__REQUIREMENT__.
Return only the lines starting at the line that contains "This measure compiles" and ending with the final line of the listing; include both endpoints.

──────

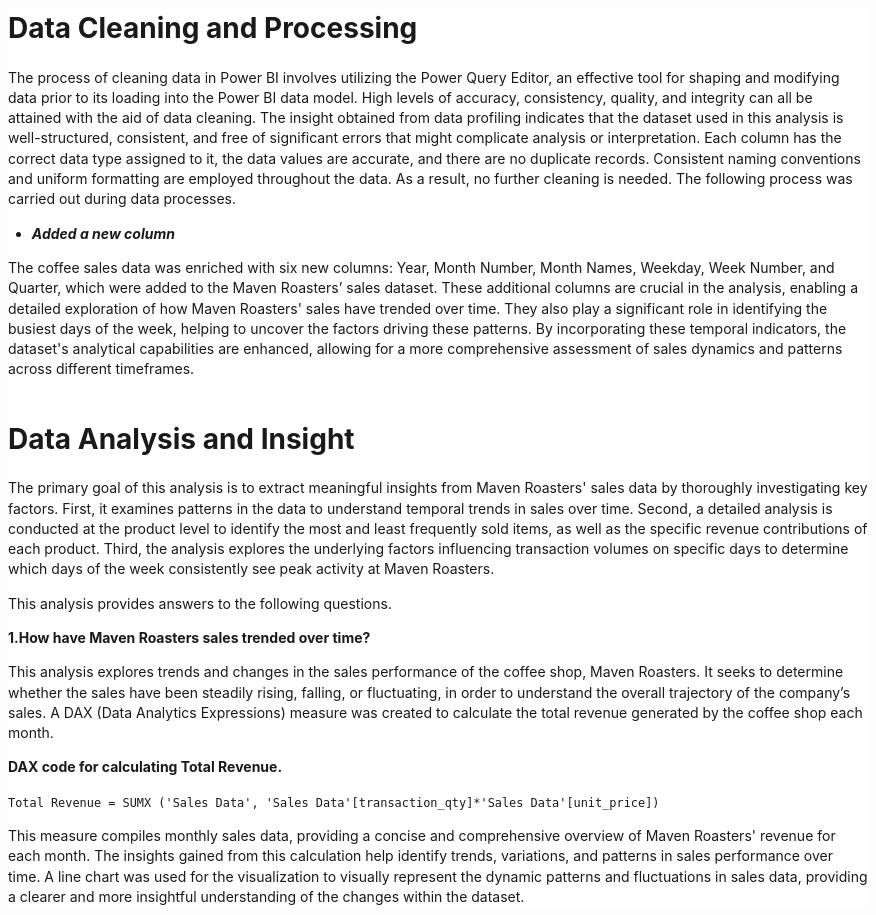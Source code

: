  
# Data Cleaning and Processing
The process of cleaning data in Power BI involves utilizing the Power Query Editor, an effective tool for shaping and modifying data prior to its loading into the Power BI data model. High levels of accuracy, consistency, quality, and integrity can all be attained with the aid of data cleaning. The insight obtained from data profiling indicates that the dataset used in this analysis is well-structured, consistent, and free of significant errors that might complicate analysis or interpretation. Each column has the correct data type assigned to it, the data values are accurate, and there are no duplicate records. Consistent naming conventions and uniform formatting are employed throughout the data.
As a result, no further cleaning is needed. The following process was carried out during data processes.


- **_Added a new column_**
  
The coffee sales data was enriched with six new columns: Year, Month Number, Month Names, Weekday, Week Number, and Quarter, which were added to the Maven Roasters’ sales dataset. These additional columns are crucial in the analysis, enabling a detailed exploration of how Maven Roasters' sales have trended over time. They also play a significant role in identifying the busiest days of the week, helping to uncover the factors driving these patterns. By incorporating these temporal indicators, the dataset's analytical capabilities are enhanced, allowing for a more comprehensive assessment of sales dynamics and patterns across different timeframes.

# Data Analysis and Insight
The primary goal of this analysis is to extract meaningful insights from Maven Roasters' sales data by thoroughly investigating key factors. First, it examines patterns in the data to understand temporal trends in sales over time. Second, a detailed analysis is conducted at the product level to identify the most and least frequently sold items, as well as the specific revenue contributions of each product. Third, the analysis explores the underlying factors influencing transaction volumes on specific days to determine which days of the week consistently see peak activity at Maven Roasters.

This analysis provides answers to the following questions.

**1.How have Maven Roasters sales trended over time?**

This analysis explores trends and changes in the sales performance of the coffee shop, Maven Roasters. It seeks to determine whether the sales have been steadily rising, falling, or fluctuating, in order to understand the overall trajectory of the company’s sales. A DAX (Data Analytics Expressions) measure was created to calculate the total revenue generated by the coffee shop each month. 

**DAX code for calculating Total Revenue.**
```
Total Revenue = SUMX ('Sales Data', 'Sales Data'[transaction_qty]*'Sales Data'[unit_price]) 
```

This measure compiles monthly sales data, providing a concise and comprehensive overview of Maven Roasters' revenue for each month. The insights gained from this calculation help identify trends, variations, and patterns in sales performance over time.
A line chart was used for the visualization to visually represent the dynamic patterns and fluctuations in sales data, providing a clearer and more insightful understanding of the changes within the dataset.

──────

__RESULT OF THIS TASK__.
This measure compiles monthly sales data, providing a concise and comprehensive overview of Maven Roasters' revenue for each month. The insights gained from this calculation help identify trends, variations, and patterns in sales performance over time.
A line chart was used for the visualization to visually represent the dynamic patterns and fluctuations in sales data, providing a clearer and more insightful understanding of the changes within the dataset.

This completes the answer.